In each case, the numbers indicated in the range, zero, and negative numbers having the same range of magnitudes can be represented in the format.

Note that the numbers in the IEEE 754 format which have an exponent field of zero, and which have an explicit first one bit in the first position of the mantissa, have a precision which is reduced by one bit compared to that of numbers with a nonzero exponent field, and therefore they do not have maximum precision, but these numbers are still classed as normalized numbers rather than denormalized ones; thus, the lower end of the range of numbers with maximum precision will be twice as large as the lower end of the range of normalized numbers as you may have seen in other references.

(Incidentally, if you were wondering, I either calculated these numbers by first taking 1.024 or 0.9765625 to suitable powers, in order to remain within a more restricted range of numbers, or, in more extreme cases, I simply worked directly with an accurate value of the common logarithm of 2.)

Format Variations

For the native floating-point format, the ranges quoted above apply only to the default mode of operation, with extremely gradual underflow only.
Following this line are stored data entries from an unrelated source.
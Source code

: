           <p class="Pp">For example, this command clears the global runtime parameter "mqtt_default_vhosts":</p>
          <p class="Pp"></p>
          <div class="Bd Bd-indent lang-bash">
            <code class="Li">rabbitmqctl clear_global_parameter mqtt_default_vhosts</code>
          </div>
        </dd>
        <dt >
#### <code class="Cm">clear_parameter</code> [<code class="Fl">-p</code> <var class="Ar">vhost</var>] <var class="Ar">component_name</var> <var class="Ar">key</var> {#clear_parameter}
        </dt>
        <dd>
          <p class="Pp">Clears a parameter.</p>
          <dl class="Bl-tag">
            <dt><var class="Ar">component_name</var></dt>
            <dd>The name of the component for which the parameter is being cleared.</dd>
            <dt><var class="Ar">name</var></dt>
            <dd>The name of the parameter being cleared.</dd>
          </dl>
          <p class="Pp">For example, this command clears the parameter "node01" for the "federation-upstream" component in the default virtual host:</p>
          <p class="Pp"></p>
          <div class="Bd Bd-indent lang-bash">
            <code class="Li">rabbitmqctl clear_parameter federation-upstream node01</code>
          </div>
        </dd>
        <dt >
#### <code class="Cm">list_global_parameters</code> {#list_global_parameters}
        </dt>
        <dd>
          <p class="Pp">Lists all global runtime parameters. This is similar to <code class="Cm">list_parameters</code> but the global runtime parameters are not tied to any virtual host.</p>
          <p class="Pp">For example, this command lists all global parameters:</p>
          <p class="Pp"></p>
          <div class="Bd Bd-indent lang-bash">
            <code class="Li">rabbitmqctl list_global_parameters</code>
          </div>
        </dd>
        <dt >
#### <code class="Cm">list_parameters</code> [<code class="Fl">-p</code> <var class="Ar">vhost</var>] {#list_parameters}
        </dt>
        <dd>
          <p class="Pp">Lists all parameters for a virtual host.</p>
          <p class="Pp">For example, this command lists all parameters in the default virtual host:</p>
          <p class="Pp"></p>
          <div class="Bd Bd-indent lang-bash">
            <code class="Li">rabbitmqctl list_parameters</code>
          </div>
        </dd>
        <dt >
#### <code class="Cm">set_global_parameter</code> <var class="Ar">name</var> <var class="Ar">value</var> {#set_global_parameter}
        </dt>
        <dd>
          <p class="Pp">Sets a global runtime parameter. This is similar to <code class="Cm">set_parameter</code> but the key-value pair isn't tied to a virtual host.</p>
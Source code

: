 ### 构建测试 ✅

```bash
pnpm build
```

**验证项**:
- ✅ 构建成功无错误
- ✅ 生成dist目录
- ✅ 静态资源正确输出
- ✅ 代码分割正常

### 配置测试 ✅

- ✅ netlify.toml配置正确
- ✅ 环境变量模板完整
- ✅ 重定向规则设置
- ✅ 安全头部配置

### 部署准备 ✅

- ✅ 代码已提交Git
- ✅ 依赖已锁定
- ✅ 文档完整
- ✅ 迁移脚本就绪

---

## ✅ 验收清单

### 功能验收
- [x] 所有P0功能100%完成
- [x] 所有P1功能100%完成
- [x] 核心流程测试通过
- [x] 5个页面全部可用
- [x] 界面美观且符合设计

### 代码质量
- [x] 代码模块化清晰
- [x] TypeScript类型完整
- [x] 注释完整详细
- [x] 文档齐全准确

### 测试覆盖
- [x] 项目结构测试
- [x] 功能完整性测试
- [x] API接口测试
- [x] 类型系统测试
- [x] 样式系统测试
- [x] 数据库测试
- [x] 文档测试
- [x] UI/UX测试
For that mode, the last two bits of the field indicating the floating-point format are used to select whether the degree of unnormalization of a number is used to extend the exponent range downwards, upwards, or both.

Their values are:

00: Neither Extremely Gradual Underflow nor Extremely Gradual Overflow
01: Extremely Gradual Underflow and Extremely Gradual Overflow
10: Extremely Gradual Underflow only
11: Extremely Gradual Overflow only

With extremely gradual overflow, instead of decreasing the exponent by a full range less one for each leading zero bit found in the mantissa, the exponent is increased by a full range less one.

With both extremely gradual overflow and extremely gradual underflow in effect, when there is at least one leading zero bit in the mantissa, the exponent field is split into two ranges, one with a first bit of 0, for which extremely gradual underflow takes place, and one with a first bit of 1, for which extremely gradual overflow takes place. Thus, the change in the exponent for each leading zero bit is halved, and so precision is lost twice as quickly in exchange for extending the numeric range in both directions.

It is possible to specify the Native format without either gradual underflow or overflow because this format offers other special features as well, and thus no standard format would be fully compatible with that format except for these features.

Extended Not-a-Number Handling in the Native and Comprehensive Floating-Point Formats

As it was necessary to provide the machine with circuitry to handle infinities as marked numbers for the Standard floating-point format, an option is provided to use them with the Native floating-point format as well, although their handling with that format is considerably different.

If the NaN-safe mode bit is set, then handling of floating-point numbers in native format is modified as follows:

The maximum possible exponent value, instead of indicating a large number, indicates a NaN. For the standard NaN values defined here, the entire mantissa field is zero except for the last fifteen bits. (Note that, thanks to the minimum precision condition, this is compatible with the use of hyper-gradual overflow in the Comprehensive floating-point format.)

An alternative option, of using the exponent field for numbers with a zero mantissa, would more efficiently utilize available bit combinations, but would preclude using unnormalized arithmetic; since unnormalized arithmetic, by preserving significance, is useful for purposes of numeric analysis, it should be possible to combine it with the use of NaN codes.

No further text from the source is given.